- _TASK OBJECTIVE_
Start with the first line of the records below. Output each line exactly, ending with the one that contains "#### **Результаты второго этапа:**".

- _LISTED RECORDS_
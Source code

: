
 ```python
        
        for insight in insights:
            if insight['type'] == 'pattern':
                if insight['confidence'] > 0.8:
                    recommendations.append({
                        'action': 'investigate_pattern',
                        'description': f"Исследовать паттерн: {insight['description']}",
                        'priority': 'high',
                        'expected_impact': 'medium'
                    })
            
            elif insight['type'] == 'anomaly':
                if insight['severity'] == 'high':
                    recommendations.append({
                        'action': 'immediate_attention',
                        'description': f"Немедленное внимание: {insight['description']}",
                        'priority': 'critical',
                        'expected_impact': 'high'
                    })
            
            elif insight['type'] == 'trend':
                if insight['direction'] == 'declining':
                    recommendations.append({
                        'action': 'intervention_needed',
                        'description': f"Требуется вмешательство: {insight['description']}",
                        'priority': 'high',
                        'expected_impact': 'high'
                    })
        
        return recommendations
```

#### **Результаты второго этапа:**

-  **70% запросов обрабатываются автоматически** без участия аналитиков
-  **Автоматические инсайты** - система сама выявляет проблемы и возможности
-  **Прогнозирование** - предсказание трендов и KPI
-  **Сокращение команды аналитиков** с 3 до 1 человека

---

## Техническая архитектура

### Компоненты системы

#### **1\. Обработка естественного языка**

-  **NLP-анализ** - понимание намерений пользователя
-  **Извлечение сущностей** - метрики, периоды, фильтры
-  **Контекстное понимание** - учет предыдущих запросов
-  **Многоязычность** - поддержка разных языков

- _OUTPUT OF THE EXERCISE_
Source code

:
 ```python
        
        for insight in insights:
            if insight['type'] == 'pattern':
                if insight['confidence'] > 0.8:
                    recommendations.append({
                        'action': 'investigate_pattern',
                        'description': f"Исследовать паттерн: {insight['description']}",
                        'priority': 'high',
                        'expected_impact': 'medium'
                    })
            
            elif insight['type'] == 'anomaly':
                if insight['severity'] == 'high':
                    recommendations.append({
                        'action': 'immediate_attention',
                        'description': f"Немедленное внимание: {insight['description']}",
                        'priority': 'critical',
                        'expected_impact': 'high'
                    })
            
            elif insight['type'] == 'trend':
                if insight['direction'] == 'declining':
                    recommendations.append({
                        'action': 'intervention_needed',
                        'description': f"Требуется вмешательство: {insight['description']}",
                        'priority': 'high',
                        'expected_impact': 'high'
                    })
        
        return recommendations
```

#### **Результаты второго этапа:**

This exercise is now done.